#### What the exercise asks:
Please copy every line from the records below that contains the string "components".

#### Stored data entries:
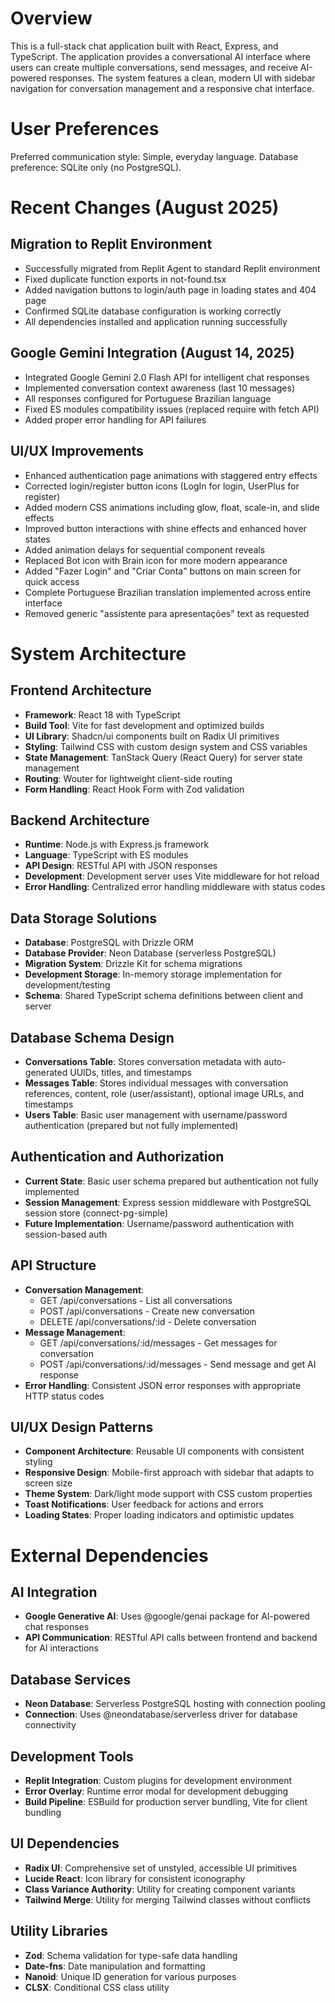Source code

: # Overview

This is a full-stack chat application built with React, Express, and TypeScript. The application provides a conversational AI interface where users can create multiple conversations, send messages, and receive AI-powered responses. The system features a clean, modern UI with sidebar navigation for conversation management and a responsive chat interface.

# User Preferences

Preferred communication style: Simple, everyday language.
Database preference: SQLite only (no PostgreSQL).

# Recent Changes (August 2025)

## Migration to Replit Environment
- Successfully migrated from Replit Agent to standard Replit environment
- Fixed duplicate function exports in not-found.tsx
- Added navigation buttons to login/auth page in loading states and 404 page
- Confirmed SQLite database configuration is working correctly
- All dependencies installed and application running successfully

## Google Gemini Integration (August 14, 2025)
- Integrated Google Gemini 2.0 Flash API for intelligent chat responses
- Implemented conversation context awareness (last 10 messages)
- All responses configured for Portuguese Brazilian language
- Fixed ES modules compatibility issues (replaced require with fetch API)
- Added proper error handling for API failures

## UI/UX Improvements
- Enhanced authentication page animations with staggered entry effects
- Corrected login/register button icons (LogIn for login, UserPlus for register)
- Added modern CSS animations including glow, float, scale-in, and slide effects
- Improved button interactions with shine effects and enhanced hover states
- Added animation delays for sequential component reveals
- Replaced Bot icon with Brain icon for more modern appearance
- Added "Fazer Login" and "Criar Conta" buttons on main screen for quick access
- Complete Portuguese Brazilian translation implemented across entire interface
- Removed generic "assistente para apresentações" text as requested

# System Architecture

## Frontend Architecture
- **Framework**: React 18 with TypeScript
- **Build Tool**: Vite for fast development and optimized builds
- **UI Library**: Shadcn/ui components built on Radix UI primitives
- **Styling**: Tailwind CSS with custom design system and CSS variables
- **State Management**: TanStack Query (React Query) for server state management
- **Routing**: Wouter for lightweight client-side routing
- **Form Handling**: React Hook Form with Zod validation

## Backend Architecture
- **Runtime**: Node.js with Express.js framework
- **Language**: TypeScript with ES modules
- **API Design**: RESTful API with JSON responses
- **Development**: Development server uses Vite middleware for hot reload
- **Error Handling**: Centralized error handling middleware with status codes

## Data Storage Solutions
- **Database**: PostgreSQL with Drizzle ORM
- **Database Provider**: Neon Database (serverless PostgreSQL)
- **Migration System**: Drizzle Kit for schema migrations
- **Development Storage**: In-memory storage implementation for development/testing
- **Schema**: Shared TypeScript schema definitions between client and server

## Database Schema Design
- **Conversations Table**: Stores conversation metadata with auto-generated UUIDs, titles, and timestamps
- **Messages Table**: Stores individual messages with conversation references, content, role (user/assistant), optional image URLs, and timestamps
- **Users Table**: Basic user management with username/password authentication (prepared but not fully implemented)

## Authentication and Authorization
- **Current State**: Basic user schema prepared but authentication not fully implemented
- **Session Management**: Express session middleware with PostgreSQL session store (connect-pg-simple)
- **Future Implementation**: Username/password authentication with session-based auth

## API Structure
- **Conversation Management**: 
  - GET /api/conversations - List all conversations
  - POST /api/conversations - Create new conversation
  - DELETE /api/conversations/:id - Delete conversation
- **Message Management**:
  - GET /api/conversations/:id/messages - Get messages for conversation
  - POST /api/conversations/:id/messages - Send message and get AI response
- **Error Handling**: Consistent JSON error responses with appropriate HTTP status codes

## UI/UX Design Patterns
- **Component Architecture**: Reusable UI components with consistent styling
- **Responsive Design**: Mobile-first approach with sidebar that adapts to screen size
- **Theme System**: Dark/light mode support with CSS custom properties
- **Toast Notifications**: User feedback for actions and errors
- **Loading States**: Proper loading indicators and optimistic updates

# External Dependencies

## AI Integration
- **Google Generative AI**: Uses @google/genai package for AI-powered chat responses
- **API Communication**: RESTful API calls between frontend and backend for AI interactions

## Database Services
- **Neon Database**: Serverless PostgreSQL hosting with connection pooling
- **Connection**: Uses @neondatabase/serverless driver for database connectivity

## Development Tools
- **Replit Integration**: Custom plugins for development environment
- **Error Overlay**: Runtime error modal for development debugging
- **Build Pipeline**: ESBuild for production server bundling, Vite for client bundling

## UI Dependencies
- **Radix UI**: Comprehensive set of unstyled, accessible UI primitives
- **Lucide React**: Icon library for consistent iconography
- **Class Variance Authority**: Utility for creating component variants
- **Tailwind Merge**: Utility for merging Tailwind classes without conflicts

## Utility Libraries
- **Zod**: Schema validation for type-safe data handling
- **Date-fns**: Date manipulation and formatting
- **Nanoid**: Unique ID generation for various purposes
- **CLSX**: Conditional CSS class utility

#### Answer to the exercise:
- **UI Library**: Shadcn/ui components built on Radix UI primitives
- **Component Architecture**: Reusable UI components with consistent styling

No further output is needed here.